## Raw data
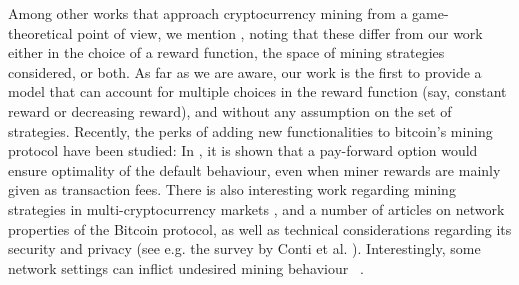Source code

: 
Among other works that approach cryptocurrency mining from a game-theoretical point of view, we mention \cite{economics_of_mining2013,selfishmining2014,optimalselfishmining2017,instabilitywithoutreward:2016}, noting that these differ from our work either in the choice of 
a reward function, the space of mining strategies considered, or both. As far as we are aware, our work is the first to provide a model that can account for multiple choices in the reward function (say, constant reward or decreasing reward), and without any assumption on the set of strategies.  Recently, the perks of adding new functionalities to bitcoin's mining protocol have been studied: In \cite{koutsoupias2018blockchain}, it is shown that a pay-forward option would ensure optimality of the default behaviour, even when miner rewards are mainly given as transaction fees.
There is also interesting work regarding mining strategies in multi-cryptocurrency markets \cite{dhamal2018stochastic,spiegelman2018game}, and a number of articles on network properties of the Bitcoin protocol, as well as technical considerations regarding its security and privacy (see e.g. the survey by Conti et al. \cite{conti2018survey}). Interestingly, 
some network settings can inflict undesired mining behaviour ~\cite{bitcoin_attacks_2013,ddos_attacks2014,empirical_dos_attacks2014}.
...
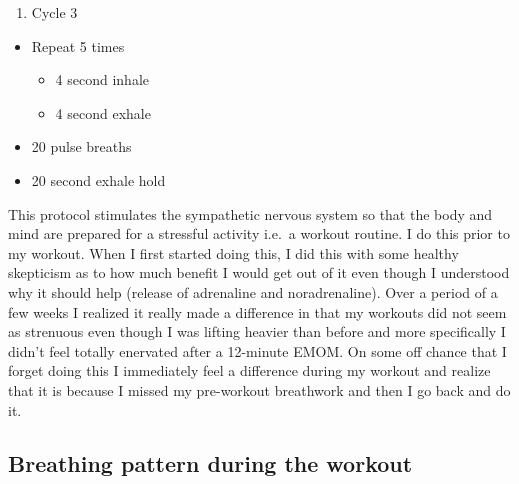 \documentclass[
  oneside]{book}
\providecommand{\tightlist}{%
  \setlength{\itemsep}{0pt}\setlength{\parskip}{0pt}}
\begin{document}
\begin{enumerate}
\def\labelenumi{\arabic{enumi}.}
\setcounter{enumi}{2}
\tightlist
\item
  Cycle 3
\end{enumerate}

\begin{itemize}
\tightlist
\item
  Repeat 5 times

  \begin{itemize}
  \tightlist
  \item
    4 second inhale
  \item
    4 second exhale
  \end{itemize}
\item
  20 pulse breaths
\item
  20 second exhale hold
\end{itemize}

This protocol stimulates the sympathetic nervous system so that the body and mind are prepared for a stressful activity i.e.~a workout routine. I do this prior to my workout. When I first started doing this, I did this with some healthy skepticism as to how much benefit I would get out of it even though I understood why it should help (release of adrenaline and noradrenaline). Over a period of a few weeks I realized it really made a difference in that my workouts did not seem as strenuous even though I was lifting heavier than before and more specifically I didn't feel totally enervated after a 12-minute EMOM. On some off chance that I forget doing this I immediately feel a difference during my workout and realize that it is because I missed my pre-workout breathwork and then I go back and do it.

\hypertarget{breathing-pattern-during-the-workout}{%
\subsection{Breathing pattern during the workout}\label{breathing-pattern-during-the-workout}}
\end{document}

## Problem
Go through the data and show each line that holds "tightlist".

## Reply
\providecommand{\tightlist}{%
\tightlist
\tightlist
  \tightlist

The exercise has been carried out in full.